The Quarrymen were becoming more of a Rock 'n' Roll outfit and as a banjo player Rod didn't fit in too well so he drifted out of the group during the summer of 1957 and by the autumn Paul McCartney had taken his place in the lineup.
After leaving the Quarrymen Rod decided to learn the guitar and so with his brother Bernie they sold their old electric train set and bought a Spanish guitar. As they knew the principles from the banjo, they soon learnt enough guitar chords and became very interested in folk music, both from the British Isles and from America. Rod stayed on at Quarry Bank into the sixth form until December 1960 when he won a scholarship to Cambridge University to study Languages where he became a member (and eventually President) of the University St.

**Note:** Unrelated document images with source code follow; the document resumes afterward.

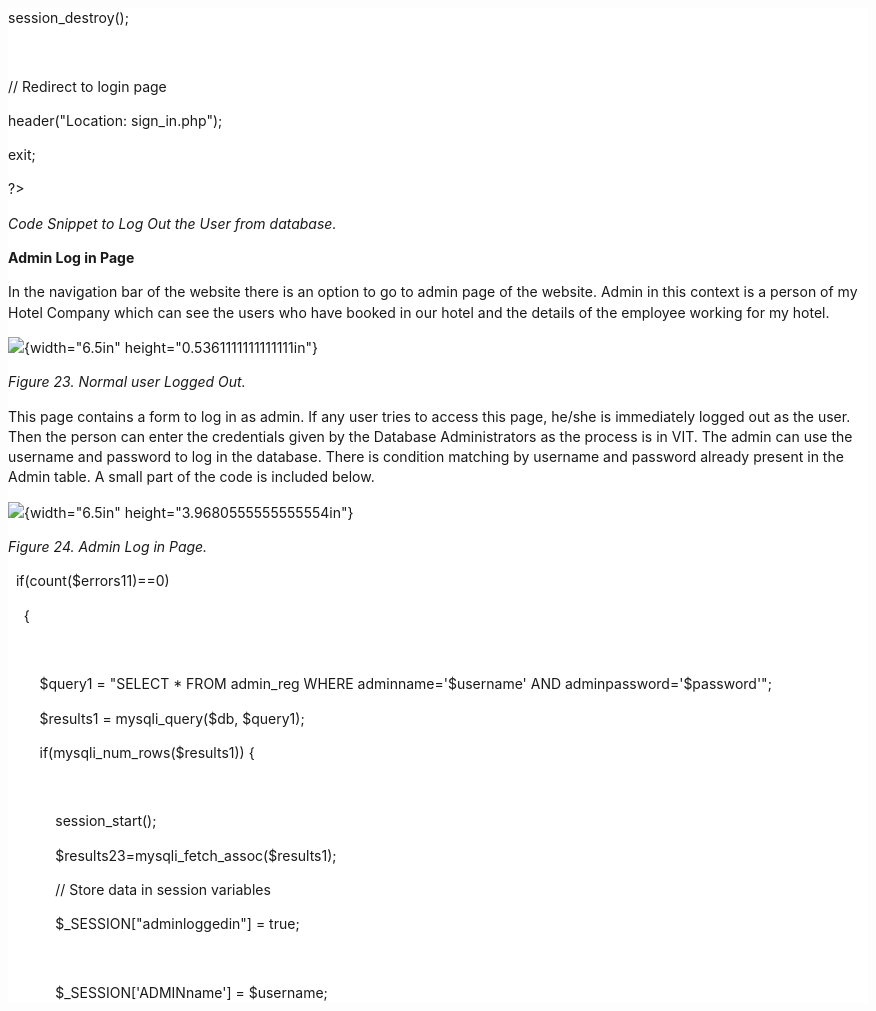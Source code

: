 session_destroy();

 

// Redirect to login page

header(\"Location: sign_in.php\");

exit;

?>

*Code Snippet to Log Out the User from database.*

**Admin Log in Page**

In the navigation bar of the website there is an option to go to admin
page of the website. Admin in this context is a person of my Hotel
Company which can see the users who have booked in our hotel and the
details of the employee working for my hotel.

![](./media/image26.png){width="6.5in" height="0.5361111111111111in"}

*Figure 23. Normal user Logged Out.*

This page contains a form to log in as admin. If any user tries to
access this page, he/she is immediately logged out as the user. Then the
person can enter the credentials given by the Database Administrators as
the process is in VIT. The admin can use the username and password to
log in the database. There is condition matching by username and
password already present in the Admin table. A small part of the code is
included below.

![](./media/image27.png){width="6.5in" height="3.9680555555555554in"}

*Figure 24. Admin Log in Page.*

  if(count(\$errors11)==0)

    {

        

        \$query1 = \"SELECT \* FROM admin_reg WHERE adminname=\'\$username\' AND adminpassword=\'\$password\'\";

        \$results1 = mysqli_query(\$db, \$query1);

        if(mysqli_num_rows(\$results1)) {

            

            session_start();

            \$results23=mysqli_fetch_assoc(\$results1);

            // Store data in session variables

            \$\_SESSION\[\"adminloggedin\"\] = true;

            

            \$\_SESSION\[\'ADMINname\'\] = \$username;
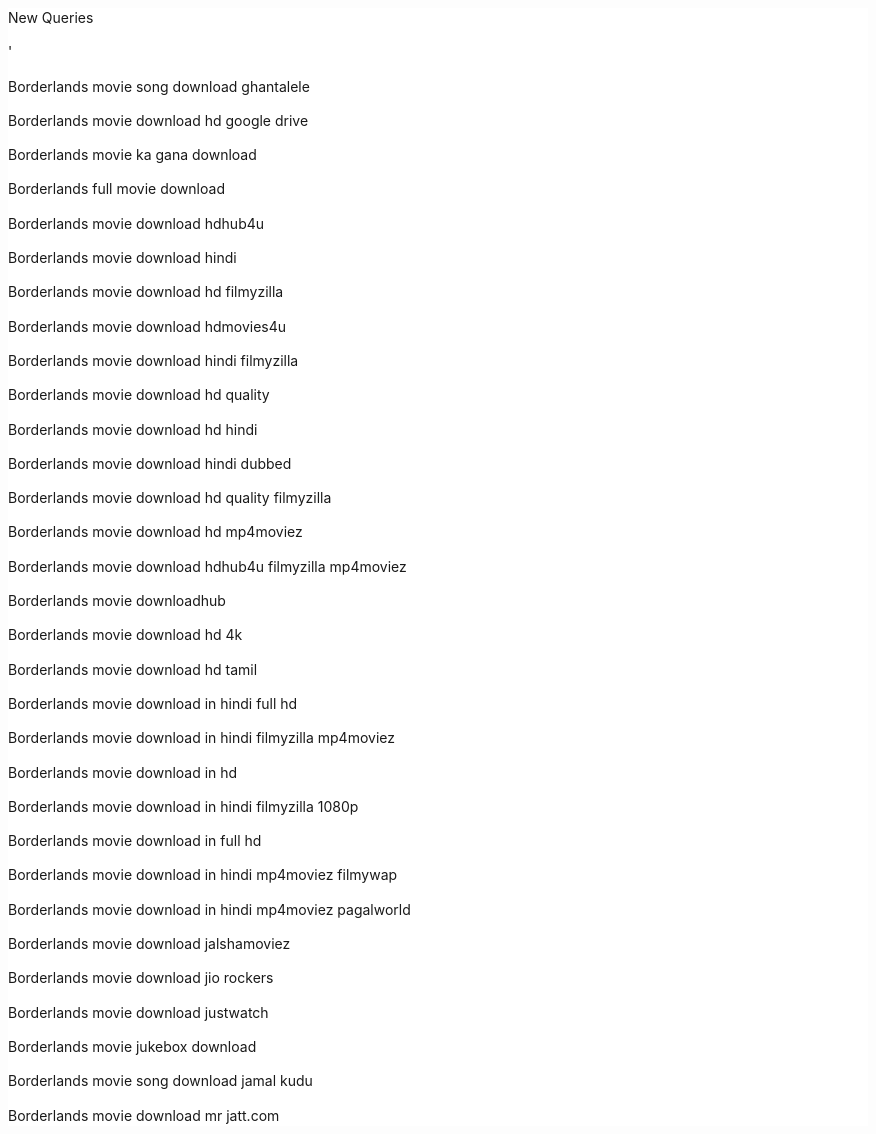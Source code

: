 New Queries

'

Borderlands movie song download ghantalele

Borderlands movie download hd google drive

Borderlands movie ka gana download

Borderlands full movie download

Borderlands movie download hdhub4u

Borderlands movie download hindi

Borderlands movie download hd filmyzilla

Borderlands movie download hdmovies4u

Borderlands movie download hindi filmyzilla

Borderlands movie download hd quality

Borderlands movie download hd hindi

Borderlands movie download hindi dubbed

Borderlands movie download hd quality filmyzilla

Borderlands movie download hd mp4moviez

Borderlands movie download hdhub4u filmyzilla mp4moviez

Borderlands movie downloadhub

Borderlands movie download hd 4k

Borderlands movie download hd tamil

Borderlands movie download in hindi full hd

Borderlands movie download in hindi filmyzilla mp4moviez

Borderlands movie download in hd

Borderlands movie download in hindi filmyzilla 1080p

Borderlands movie download in full hd

Borderlands movie download in hindi mp4moviez filmywap

Borderlands movie download in hindi mp4moviez pagalworld

Borderlands movie download jalshamoviez

Borderlands movie download jio rockers

Borderlands movie download justwatch

Borderlands movie jukebox download

Borderlands movie song download jamal kudu

Borderlands movie download mr jatt.com
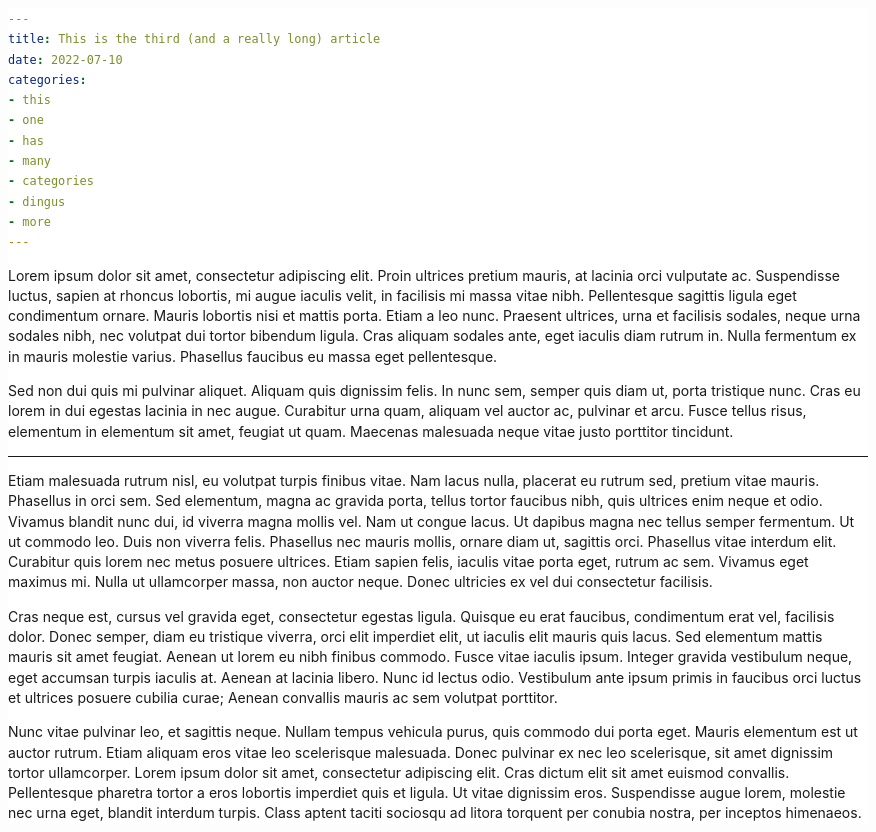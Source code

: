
 ```yaml
---
title: This is the third (and a really long) article
date: 2022-07-10
categories:
- this
- one
- has
- many
- categories
- dingus
- more
---
```


Lorem ipsum dolor sit amet, consectetur adipiscing elit. Proin ultrices pretium mauris, at lacinia orci vulputate ac. Suspendisse luctus, sapien at rhoncus lobortis, mi augue iaculis velit, in facilisis mi massa vitae nibh. Pellentesque sagittis ligula eget condimentum ornare. Mauris lobortis nisi et mattis porta. Etiam a leo nunc. Praesent ultrices, urna et facilisis sodales, neque urna sodales nibh, nec volutpat dui tortor bibendum ligula. Cras aliquam sodales ante, eget iaculis diam rutrum in. Nulla fermentum ex in mauris molestie varius. Phasellus faucibus eu massa eget pellentesque.

Sed non dui quis mi pulvinar aliquet. Aliquam quis dignissim felis. In nunc sem, semper quis diam ut, porta tristique nunc. Cras eu lorem in dui egestas lacinia in nec augue. Curabitur urna quam, aliquam vel auctor ac, pulvinar et arcu. Fusce tellus risus, elementum in elementum sit amet, feugiat ut quam. Maecenas malesuada neque vitae justo porttitor tincidunt.

***

Etiam malesuada rutrum nisl, eu volutpat turpis finibus vitae. Nam lacus nulla, placerat eu rutrum sed, pretium vitae mauris. Phasellus in orci sem. Sed elementum, magna ac gravida porta, tellus tortor faucibus nibh, quis ultrices enim neque et odio. Vivamus blandit nunc dui, id viverra magna mollis vel. Nam ut congue lacus. Ut dapibus magna nec tellus semper fermentum. Ut ut commodo leo. Duis non viverra felis. Phasellus nec mauris mollis, ornare diam ut, sagittis orci. Phasellus vitae interdum elit. Curabitur quis lorem nec metus posuere ultrices. Etiam sapien felis, iaculis vitae porta eget, rutrum ac sem. Vivamus eget maximus mi. Nulla ut ullamcorper massa, non auctor neque. Donec ultricies ex vel dui consectetur facilisis.

Cras neque est, cursus vel gravida eget, consectetur egestas ligula. Quisque eu erat faucibus, condimentum erat vel, facilisis dolor. Donec semper, diam eu tristique viverra, orci elit imperdiet elit, ut iaculis elit mauris quis lacus. Sed elementum mattis mauris sit amet feugiat. Aenean ut lorem eu nibh finibus commodo. Fusce vitae iaculis ipsum. Integer gravida vestibulum neque, eget accumsan turpis iaculis at. Aenean at lacinia libero. Nunc id lectus odio. Vestibulum ante ipsum primis in faucibus orci luctus et ultrices posuere cubilia curae; Aenean convallis mauris ac sem volutpat porttitor.

Nunc vitae pulvinar leo, et sagittis neque. Nullam tempus vehicula purus, quis commodo dui porta eget. Mauris elementum est ut auctor rutrum. Etiam aliquam eros vitae leo scelerisque malesuada. Donec pulvinar ex nec leo scelerisque, sit amet dignissim tortor ullamcorper. Lorem ipsum dolor sit amet, consectetur adipiscing elit. Cras dictum elit sit amet euismod convallis. Pellentesque pharetra tortor a eros lobortis imperdiet quis et ligula. Ut vitae dignissim eros. Suspendisse augue lorem, molestie nec urna eget, blandit interdum turpis. Class aptent taciti sociosqu ad litora torquent per conubia nostra, per inceptos himenaeos.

Lawrence Folk-Song Society. He soon became a Bluegrass addict and began to play mandolin and fiddle. After Cambridge he went to teach English in Regensburg in Bavaria from '63 to '64 where he played banjo in a trad jazz band.
Back in Liverpool in '64 Rod became a member of the Bluegrass Ramblers, playing mandolin and fiddle. They appeared on "Opportunity Knocks", hosted by Canadian Hughie Green but alas opportunity didn't knock! He taught French and Spanish until 1968 when he became an expedition driver for a company called Minitrek Expeditions, taking trips to Russia, Turkey and across the Sahara desert.

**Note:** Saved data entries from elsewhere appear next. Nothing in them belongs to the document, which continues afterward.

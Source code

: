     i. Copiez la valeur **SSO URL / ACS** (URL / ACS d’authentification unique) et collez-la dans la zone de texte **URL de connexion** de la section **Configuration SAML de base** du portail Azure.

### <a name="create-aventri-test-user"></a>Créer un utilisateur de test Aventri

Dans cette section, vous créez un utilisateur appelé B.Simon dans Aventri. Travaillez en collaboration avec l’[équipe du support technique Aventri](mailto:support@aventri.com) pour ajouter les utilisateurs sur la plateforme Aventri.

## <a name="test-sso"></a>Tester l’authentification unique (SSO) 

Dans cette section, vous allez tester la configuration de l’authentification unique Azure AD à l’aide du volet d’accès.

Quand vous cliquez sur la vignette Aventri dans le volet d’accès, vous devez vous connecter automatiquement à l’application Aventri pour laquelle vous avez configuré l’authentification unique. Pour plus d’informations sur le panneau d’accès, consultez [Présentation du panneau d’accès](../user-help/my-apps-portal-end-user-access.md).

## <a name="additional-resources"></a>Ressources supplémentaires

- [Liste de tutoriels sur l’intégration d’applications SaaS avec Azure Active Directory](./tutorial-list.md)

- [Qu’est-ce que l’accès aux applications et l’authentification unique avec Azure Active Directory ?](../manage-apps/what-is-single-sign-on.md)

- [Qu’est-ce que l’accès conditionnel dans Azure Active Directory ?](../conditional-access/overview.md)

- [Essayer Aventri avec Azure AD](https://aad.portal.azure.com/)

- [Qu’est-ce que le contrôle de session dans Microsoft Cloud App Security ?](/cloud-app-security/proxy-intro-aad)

In 1970 he married one of his former passengers and settled down behind a desk, working for holiday companies in the London area whilst taking a post-grad Marketing qualification in his spare time. He developed his Old Timey Fiddle technique in a well-known musicians' hangout in Chalk Farm in London, a pub called "The Engineer ".
In the early 1980's he played guitar for a Tex-Mex band called the Armadillos with Tony Engle (of Topic Records fame), appearing at folk festivals and folk clubs throughout the country. In the mid 1980's with some friends from Liverpool they revived the name of the Bluegrass Ramblers which became a very successful band, playing Britain's top Bluegrass Festival at Edale and supporting big US names such as the Johnson Mountain Boys when they played in London.
In the mid 80's he met his new partner, Janet, and they soon became very keen windsurfers, racing in the London Region and National events. He also started lecturing in Tourism at Uxbridge College, moving later to Brunel University where he lectured in Tourism and Marketing until his retirement in 1996.
In 1997 after a 40th Anniversary Party at The Cavern they revived the Original Quarrymen of 1957, with all five members of the band who were on stage with John Lennon the day he and Paul McCartney first met. Since then the group has played dozens of gigs on both sides of the Atlantic and also in Russia and Japan. They produced two cds containing Skiffle and Rock 'n' Roll played in the same style as in 1957 with washboard and tea-chest bass, followed by a dvd in 2009. The Quarrymen are still playing the occasional gig even now in 2014!
Having been first a teacher, then a university lecturer, Rod is very much at home entertaining an audience with tales of how the music scene developed in the mid fifties and of growing up in Liverpool and attending the same school as John Lennon and playing in his first group. In late 2009 he toured Canada with bluesman Guy Davis, performing a 45 minute set peppered with anecdotes – see reviews below.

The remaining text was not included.